BÜYÜK SELÇUKLU SARAYINDA HIRS VE ENTRİKA TERKEN HATUN
Kendisine itaat edilen anlamına gelen “Ter-ken” kelimesinin Arap harflerinin çoğulu şekliyle “Türkân” kelimesine olan benzerliği ile dikkat çeker. Bir diğer benzerlik ise; eski Türk devletlerinde önemli komutanlara verilen “Tarkan” unvanıdır. “Tarkan” civanmert komutanlar için; “Terken” ise sarayda sözü geçen, yönetimde etkili olan kadınlar için kullanılmıştır. “Terken” unvanına sahip olan saray hatunları kendilerine ait yurtluklara, divan teşkilatına, askerlere ve hazinelere sahiptir.Terken Hatun Karahanlı İlig Han’ın torunu ve Semerkant hükümdarı Şemsü’l-Mülk Ebu’l-Hasan Nasr’ın amca çocuğudur. İlig tabiri Karahanlılar’da hükümdar ve ailesine mensup şehzadelere verilen bir unvan olduğundan hareketle Terken Hatun’un Karahanlı hanedanına mensup bir kadın olduğu bir aşikârdır. Reşidüd-din Fazlullah Terken Hatun’dan “Han-ı Semerkant Tamgaç’ın kızı Terken Hatun Sultan” diye bahsetmiştir.
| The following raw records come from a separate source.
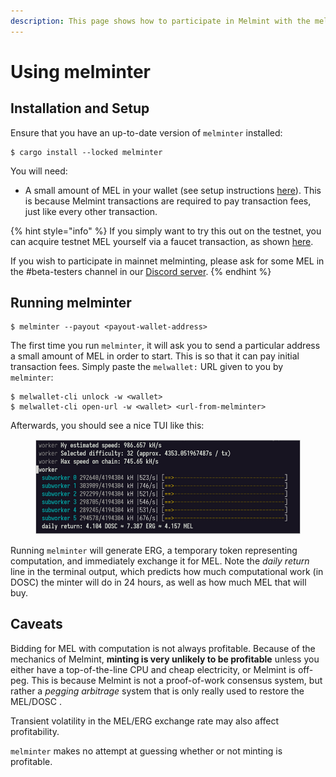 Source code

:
 ```yaml
---
description: This page shows how to participate in Melmint with the melminter CLI.
---
```


# Using melminter

## Installation and Setup

Ensure that you have an up-to-date version of `melminter` installed:

```shell-session
$ cargo install --locked melminter
```

You will need:

* A small amount of MEL in your wallet (see setup instructions [here](../../using-wallets/getting-started.md)). This is because Melmint transactions are required to pay transaction fees, just like every other transaction.

{% hint style="info" %}
If you simply want to try this out on the testnet, you can acquire testnet MEL yourself via a faucet transaction, as shown [here](../../using-wallets/getting-started.md#fund-wallet).

If you wish to participate in mainnet melminting, please ask for some MEL in the #beta-testers channel in our [Discord server](https://discord.gg/UXhxujHH).
{% endhint %}

## Running  melminter

```shell-session
$ melminter --payout <payout-wallet-address>
```

The first time you run `melminter`, it will ask you to send a particular address a small amount of MEL in order to start. This is so that it can pay initial transaction fees. Simply paste the `melwallet:`  URL given to you by `melminter`:

```shell-session
$ melwallet-cli unlock -w <wallet>
$ melwallet-cli open-url -w <wallet> <url-from-melminter>
```

Afterwards, you should see a nice TUI like this:

<figure><img src="../../../.gitbook/assets/image (2) (1).png" alt=""><figcaption></figcaption></figure>

Running `melminter` will generate ERG, a temporary token representing computation, and immediately exchange it for MEL. Note the _daily return_ line in the terminal output, which predicts how much computational work (in DOSC) the minter will do in 24 hours, as well as how much MEL that will buy.

## Caveats

Bidding for MEL with computation is not always profitable. Because of the mechanics of Melmint, **minting is very unlikely to be profitable** unless you either have a top-of-the-line CPU and cheap electricity, or Melmint is off-peg. This is because Melmint is not a proof-of-work consensus system, but rather a _pegging arbitrage_ system that is only really used to restore the MEL/DOSC .

Transient volatility in the MEL/ERG exchange rate may also affect profitability.

`melminter` makes no attempt at guessing whether or not minting is profitable.
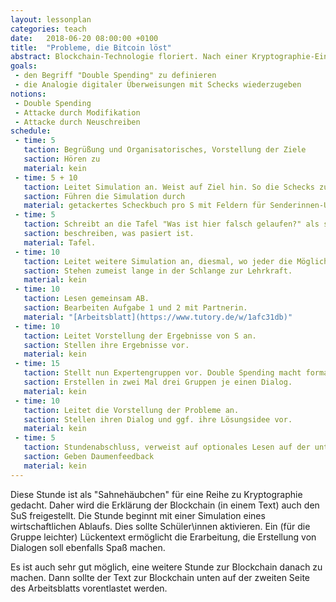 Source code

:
 ```yaml
---
layout: lessonplan
categories: teach
date:   2018-06-20 08:00:00 +0100
title:  "Probleme, die Bitcoin löst"
abstract: Blockchain-Technologie floriert. Nach einer Kryptographie-Einführung in symmetrische und asymmetrische Verschlüsselungsverfahren, Hashing und digitale Signaturen gibt diese Unterrichts-Doppelstunde einen Einblick in die Blockchain.
goals:
 - den Begriff "Double Spending" zu definieren
 - die Analogie digitaler Überweisungen mit Schecks wiederzugeben
notions:
 - Double Spending
 - Attacke durch Modifikation
 - Attacke durch Neuschreiben
schedule:
 - time: 5
   taction: Begrüßung und Organisatorisches, Vorstellung der Ziele
   saction: Hören zu
   material: kein
 - time: 5 + 10
   taction: Leitet Simulation an. Weist auf Ziel hin. So die Schecks zu verteilen und Handel auszumachen, dass man möglichst viel Geld hat. Hat vorher zwei S gebrieft, dass eines dem anderen Schecks schicken soll, die es sich nicht leisten kann. Macht einen Zwischenstand. S sind reicher. Lässt die Simulation weiterlaufen.
   saction: Führen die Simulation durch
   material: getackertes Scheckbuch pro S mit Feldern für Senderinnen-Unterschrift, Empfängerin und Betrag
 - time: 5
   taction: Schreibt an die Tafel "Was ist hier falsch gelaufen?" als stillen Impuls.
   saction: beschreiben, was pasiert ist.
   material: Tafel.
 - time: 10
   taction: Leitet weitere Simulation an, diesmal, wo jeder die Möglichkeit hat, zu Lehrkraft zu laufen, um einen Check gegenzeichnen zu lassen, ob sich jemand das leisten kann.
   saction: Stehen zumeist lange in der Schlange zur Lehrkraft.
   material: kein
 - time: 10
   taction: Lesen gemeinsam AB.
   saction: Bearbeiten Aufgabe 1 und 2 mit Partnerin.
   material: "[Arbeitsblatt](https://www.tutory.de/w/1afc31db)"
 - time: 10
   taction: Leitet Vorstellung der Ergebnisse von S an.
   saction: Stellen ihre Ergebnisse vor.
   material: kein
 - time: 15
   taction: Stellt nun Expertengruppen vor. Double Spending macht formaler, was das Problem in der ersten Simulation war, zwei weitere Attacken werden vorgestellt. S sollen einen kurzen Dialog erstellen, der ihr Problem erklärt. Falls sie schneller fertig sind, sollen sie Ideen entwickeln (und alternative Dialoge) wie ihr Problem gelöst werden kann.
   saction: Erstellen in zwei Mal drei Gruppen je einen Dialog.
   material: kein
 - time: 10
   taction: Leitet die Vorstellung der Probleme an.
   saction: Stellen ihren Dialog und ggf. ihre Lösungsidee vor.
   material: kein
 - time: 5
   taction: Stundenabschluss, verweist auf optionales Lesen auf der unteren Rückseite, Ziele-Check
   saction: Geben Daumenfeedback
   material: kein
---
```


Diese Stunde ist als "Sahnehäubchen" für eine Reihe zu Kryptographie gedacht. Daher wird die Erklärung der Blockchain (in einem Text) auch den SuS freigestellt. Die Stunde beginnt mit einer Simulation eines wirtschaftlichen Ablaufs. Dies sollte Schüler\innen aktivieren. Ein (für die Gruppe leichter) Lückentext ermöglicht die Erarbeitung, die Erstellung von Dialogen soll ebenfalls Spaß machen.
<!--more-->
Es ist auch sehr gut möglich, eine weitere Stunde zur Blockchain danach zu machen. Dann sollte der Text zur Blockchain unten auf der zweiten Seite des Arbeitsblatts vorentlastet werden. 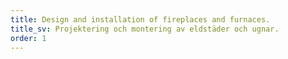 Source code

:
 ```yaml
---
title: Design and installation of fireplaces and furnaces.
title_sv: Projektering och montering av eldstäder och ugnar.
order: 1
---
```


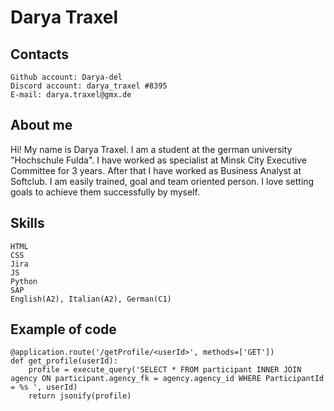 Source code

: # Darya Traxel

## Contacts

    Github account: Darya-del
    Discord account: darya_traxel #8395
    E-mail: darya.traxel@gmx.de

## About me

Hi! My name is Darya Traxel. I am a student at the german university "Hochschule Fulda". I have worked as specialist at Minsk City Executive Committee for 3 years. After that I have worked as Business Analyst at Softclub. I am easily trained, goal  and team oriented person. I love setting goals to achieve them successfully by myself. 
## Skills

    HTML
    CSS
    Jira
    JS
    Python
    SAP
    English(A2), Italian(A2), German(C1)

## Example of code
```
@application.route('/getProfile/<userId>', methods=['GET'])
def get_profile(userId):
    profile = execute_query('SELECT * FROM participant INNER JOIN agency ON participant.agency_fk = agency.agency_id WHERE ParticipantId = %s ', userId)
    return jsonify(profile)
``` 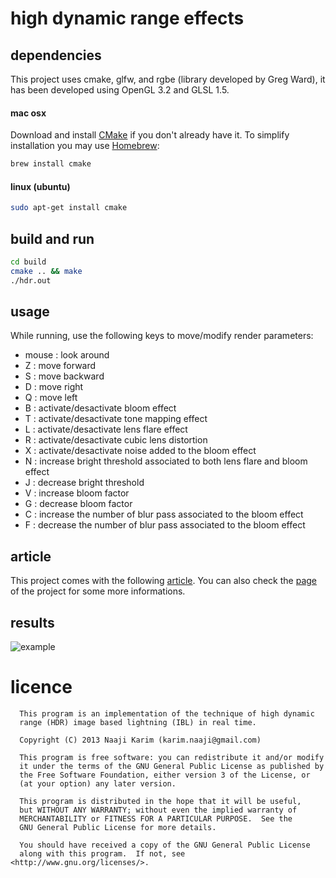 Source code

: high dynamic range effects
==========================

dependencies
------------

This project uses cmake, glfw, and rgbe (library developed by Greg Ward), it has been developed using OpenGL 3.2 and GLSL 1.5.

#### mac osx

Download and install [CMake](http://www.cmake.org/cmake/resources/software.html)
if you don't already have it. 
To simplify installation you may use [Homebrew](http://brew.sh):

```bash
brew install cmake
```

#### linux (ubuntu)

```bash
sudo apt-get install cmake
```

build and run
-------------

```bash
cd build
cmake .. && make
./hdr.out
```

usage
-----

While running, use the following keys to move/modify render parameters:

* mouse : look around
* Z : move forward
* S : move backward
* D : move right
* Q : move left
* B : activate/desactivate bloom effect
* T : activate/desactivate tone mapping effect
* L : activate/desactivate lens flare effect
* R : activate/desactivate cubic lens distortion
* X : activate/desactivate noise added to the bloom effect
* N : increase bright threshold associated to both lens flare and bloom effect
* J : decrease bright threshold
* V : increase bloom factor
* G : decrease bloom factor
* C : increase the number of blur pass associated to the bloom effect
* F : decrease the number of blur pass associated to the bloom effect

article 
-------

This project comes with the following [article](http://www.karim.naaji.fr/documents/naaji13-hdreffects.pdf). You can also check the [page](http://www.karim.naaji.fr/projects/hdreffects) of the project for some more informations.

results
-------

![example](http://www.karim.naaji.fr/images/lensflare-bloom.png)

licence
======= 

      This program is an implementation of the technique of high dynamic 
      range (HDR) image based lightning (IBL) in real time. 
      
      Copyright (C) 2013 Naaji Karim (karim.naaji@gmail.com)
      
      This program is free software: you can redistribute it and/or modify
      it under the terms of the GNU General Public License as published by
      the Free Software Foundation, either version 3 of the License, or
      (at your option) any later version.
      
      This program is distributed in the hope that it will be useful,
      but WITHOUT ANY WARRANTY; without even the implied warranty of
      MERCHANTABILITY or FITNESS FOR A PARTICULAR PURPOSE.  See the
      GNU General Public License for more details.
      
      You should have received a copy of the GNU General Public License
      along with this program.  If not, see <http://www.gnu.org/licenses/>.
Terken Hatun’un çok güzel, uyanık, zeki, şirin ve hoş bir kadın olup yüksek bir güce sahip olduğu bilinmektedir. Kendi döneminde vuku bulan olaylar karşısında göstermiş olduğu tutumlar onun soğukkanlı ve özgüveni yüksek birisi olduğunu gözler önüne sermektedir. Bu tutumlardan ilki Halife Muktedi’nin, Melikşah’ın kızı ile evlenme hadisesinde karşımıza çıkmaktadır.Halife Muktedi, veziri Fahrü’d-devle Ebu Nasr’ı, Sultan Melikşah’a göndermiştir. Melik Şah’ın veziri olan Nizâmü’l-mülk de Sultan’ın emriyle Fahrü’d-devle’yi yanına alıp Terken Hatun’un huzuruna getirmiştir. Fahrü’d-devle’nin evlilik teklifini sunması üzerine Terken Hatun, Karahanlı hükümdarlarının kızı Mahmelek’e talip olduğunu ve onların sunmuş olduğu dört yüz bin dinarlık meblağı karşılaması halinde Halife’nin, kızıyla evlenebileceğini belirtmiştir. Halife’den para talep edilemeyeceğini dile getiren Fahrü’d-devle, sonrasında Terken Hatun ile uzlaşmış ve neticede Terken Hatun’un, Halife’nin yalnızca kendi kızı ile evlenmesi ve her geceyi kızının yanında geçirmesi şartları kabul edilmiş, bu duruma Sultan da razı olmuş ve Fahrü’d-devle Bağdat’a dönmüştür. Sonrasında Halife Muktedi ile Mahmelek’in düğünleri 1087 yılında gerçekleşmiştir.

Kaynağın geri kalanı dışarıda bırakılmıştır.